EXERCISE GOAL >> Using the exact wording, repeat every line of the material.

RECORD EXCERPTS >>
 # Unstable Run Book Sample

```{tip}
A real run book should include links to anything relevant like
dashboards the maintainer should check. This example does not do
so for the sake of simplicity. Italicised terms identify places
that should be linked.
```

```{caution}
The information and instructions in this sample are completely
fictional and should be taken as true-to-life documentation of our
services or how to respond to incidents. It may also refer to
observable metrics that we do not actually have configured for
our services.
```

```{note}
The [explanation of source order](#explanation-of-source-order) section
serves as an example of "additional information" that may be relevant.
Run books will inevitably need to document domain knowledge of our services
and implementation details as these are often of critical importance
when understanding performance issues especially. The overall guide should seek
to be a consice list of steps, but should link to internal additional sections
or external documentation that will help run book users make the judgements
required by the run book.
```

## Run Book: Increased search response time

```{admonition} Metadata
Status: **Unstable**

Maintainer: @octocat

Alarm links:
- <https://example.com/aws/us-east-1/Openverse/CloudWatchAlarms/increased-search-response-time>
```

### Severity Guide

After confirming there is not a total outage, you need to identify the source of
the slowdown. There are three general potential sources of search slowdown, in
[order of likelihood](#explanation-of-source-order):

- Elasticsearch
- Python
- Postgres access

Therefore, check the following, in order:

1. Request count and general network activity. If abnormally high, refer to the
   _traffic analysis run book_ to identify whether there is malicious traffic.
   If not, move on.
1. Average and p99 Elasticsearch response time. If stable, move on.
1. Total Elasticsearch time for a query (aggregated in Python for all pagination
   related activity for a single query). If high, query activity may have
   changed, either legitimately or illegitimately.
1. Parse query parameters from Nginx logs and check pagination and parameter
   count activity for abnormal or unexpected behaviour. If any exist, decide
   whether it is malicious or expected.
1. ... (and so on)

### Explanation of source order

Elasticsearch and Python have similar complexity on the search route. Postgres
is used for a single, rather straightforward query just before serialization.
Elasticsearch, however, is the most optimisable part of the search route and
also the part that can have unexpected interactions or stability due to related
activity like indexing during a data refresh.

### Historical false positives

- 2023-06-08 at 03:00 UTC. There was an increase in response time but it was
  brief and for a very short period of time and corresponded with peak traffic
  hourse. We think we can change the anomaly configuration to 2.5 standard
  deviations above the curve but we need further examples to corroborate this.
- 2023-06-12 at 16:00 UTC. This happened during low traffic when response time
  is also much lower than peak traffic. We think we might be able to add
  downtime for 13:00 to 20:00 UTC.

TASK RESULT >>
 # Unstable Run Book Sample

```{tip}
A real run book should include links to anything relevant like
dashboards the maintainer should check. This example does not do
so for the sake of simplicity. Italicised terms identify places
that should be linked.
```

```{caution}
The information and instructions in this sample are completely
fictional and should be taken as true-to-life documentation of our
services or how to respond to incidents. It may also refer to
observable metrics that we do not actually have configured for
our services.
```

```{note}
The [explanation of source order](#explanation-of-source-order) section
serves as an example of "additional information" that may be relevant.
Run books will inevitably need to document domain knowledge of our services
and implementation details as these are often of critical importance
when understanding performance issues especially. The overall guide should seek
to be a consice list of steps, but should link to internal additional sections
or external documentation that will help run book users make the judgements
required by the run book.
```

## Run Book: Increased search response time

```{admonition} Metadata
Status: **Unstable**

Maintainer: @octocat

Alarm links:
- <https://example.com/aws/us-east-1/Openverse/CloudWatchAlarms/increased-search-response-time>
```

### Severity Guide

After confirming there is not a total outage, you need to identify the source of
the slowdown. There are three general potential sources of search slowdown, in
[order of likelihood](#explanation-of-source-order):

- Elasticsearch
- Python
- Postgres access

Therefore, check the following, in order:

1. Request count and general network activity. If abnormally high, refer to the
   _traffic analysis run book_ to identify whether there is malicious traffic.
   If not, move on.
1. Average and p99 Elasticsearch response time. If stable, move on.
1. Total Elasticsearch time for a query (aggregated in Python for all pagination
   related activity for a single query). If high, query activity may have
   changed, either legitimately or illegitimately.
1. Parse query parameters from Nginx logs and check pagination and parameter
   count activity for abnormal or unexpected behaviour. If any exist, decide
   whether it is malicious or expected.
1. ... (and so on)

### Explanation of source order

Elasticsearch and Python have similar complexity on the search route. Postgres
is used for a single, rather straightforward query just before serialization.
Elasticsearch, however, is the most optimisable part of the search route and
also the part that can have unexpected interactions or stability due to related
activity like indexing during a data refresh.

### Historical false positives

- 2023-06-08 at 03:00 UTC. There was an increase in response time but it was
  brief and for a very short period of time and corresponded with peak traffic
  hourse. We think we can change the anomaly configuration to 2.5 standard
  deviations above the curve but we need further examples to corroborate this.
- 2023-06-12 at 16:00 UTC. This happened during low traffic when response time
  is also much lower than peak traffic. We think we might be able to add
  downtime for 13:00 to 20:00 UTC.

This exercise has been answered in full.